By Micahel Karr | Broadcast Intern

When a caption and an embarrassing picture collide, a true masterpiece is formed: a meme.

When asked to say something funny or to tell a joke, I no longer think of my elementary days when knock-knock jokes were among the best I could tell. Nowadays, I immediately think of memes. Ranging from Bad Luck Brian, to Sonic the Hedgehog and even The Magic School Bus, memes can be for anyone and everyone, depending on how you approach them.

One reason memes are so funny is because they are relatable. It’s hard to laugh at something that you cannot relate to, so when the meme talks about something you have done or commonly do, it has greater effect.

Memes also are comical because they can make a heavy subject have a light side to it. There have been many memes about government problems, weird cousins and even regional stereotypes across the country.

Memes have been around for a while and do not seem to be slowing down in popularity. Different waves of memes occur when something strange or important happens, such as a gorilla dragging around a child in a zoo habitat, a strange Sonic the Hedgehog knowing “de way” and Spongebob Squarepants acting like a caveman.

Since memes are so relatable and funny, it’s hard to see why the older generations have not started to use memes themselves.

Although many pronounce them “mee-mees,” middle-aged people are starting to pick up on the trend, despite their poor efforts. I have not once seen a meme shared by an elder that I have not cringed at or asked myself why it was me that had to see their failed effort.

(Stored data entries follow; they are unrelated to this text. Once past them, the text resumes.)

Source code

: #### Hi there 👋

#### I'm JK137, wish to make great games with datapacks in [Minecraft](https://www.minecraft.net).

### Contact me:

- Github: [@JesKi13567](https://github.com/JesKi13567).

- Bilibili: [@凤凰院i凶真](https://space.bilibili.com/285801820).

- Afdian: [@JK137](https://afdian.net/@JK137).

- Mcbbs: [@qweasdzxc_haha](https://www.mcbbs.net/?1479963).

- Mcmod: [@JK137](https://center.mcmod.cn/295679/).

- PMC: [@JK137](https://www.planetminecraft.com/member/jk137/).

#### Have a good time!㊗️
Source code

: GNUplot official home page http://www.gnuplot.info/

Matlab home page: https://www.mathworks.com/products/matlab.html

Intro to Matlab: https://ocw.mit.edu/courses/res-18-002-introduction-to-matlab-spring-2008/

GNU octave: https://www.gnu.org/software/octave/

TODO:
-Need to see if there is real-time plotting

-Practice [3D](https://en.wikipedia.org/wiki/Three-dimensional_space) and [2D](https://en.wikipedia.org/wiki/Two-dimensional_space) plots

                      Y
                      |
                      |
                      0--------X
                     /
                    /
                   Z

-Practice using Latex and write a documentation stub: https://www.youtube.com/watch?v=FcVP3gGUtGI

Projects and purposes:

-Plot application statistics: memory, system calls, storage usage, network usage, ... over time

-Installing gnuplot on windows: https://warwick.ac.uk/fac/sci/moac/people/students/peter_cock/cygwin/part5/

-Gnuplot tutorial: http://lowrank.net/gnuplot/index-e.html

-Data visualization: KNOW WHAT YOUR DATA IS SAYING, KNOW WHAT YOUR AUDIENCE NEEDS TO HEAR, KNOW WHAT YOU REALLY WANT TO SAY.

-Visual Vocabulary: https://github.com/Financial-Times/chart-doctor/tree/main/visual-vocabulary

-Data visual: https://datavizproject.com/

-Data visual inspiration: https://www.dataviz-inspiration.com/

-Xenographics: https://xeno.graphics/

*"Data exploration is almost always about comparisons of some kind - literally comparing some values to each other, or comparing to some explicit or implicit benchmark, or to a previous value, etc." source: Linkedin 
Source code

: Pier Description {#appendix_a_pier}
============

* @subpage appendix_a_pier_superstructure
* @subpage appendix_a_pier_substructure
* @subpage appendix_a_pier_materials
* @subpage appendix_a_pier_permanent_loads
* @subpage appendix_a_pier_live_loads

Perhaps the reason older generations cannot pick up on memes is because the jokes created for memes are often ones that only today’s pop culture subscribers can understand. Adults would probably be confused about what it means when a meme depicting a boy named Brian with bad luck is posted all over the internet.

Memes continue to remain present today through new jokes that constantly recirculate and that have not been burned out. The number of memes that involve a baby looking accomplished or Liam Neeson threatening to find and kill someone is still constantly growing and still very relevant to modern life.

The idea of a future without memes is a shocking one, but also a future that does not seem very likely. Recent studies have found that memes are more researched than Jesus Christ, according to the numbers provided by Google Trends. Although this is a sad realization, this proves that memes are still taking off and do not seem to be slowing down in popularity.

Memes hold a special place in my heart and hopefully in most people’s, and I plan to keep it that way. When you’re sad, just remember that you (probably) have not been made into an embarrassing meme that has been seen by millions of people.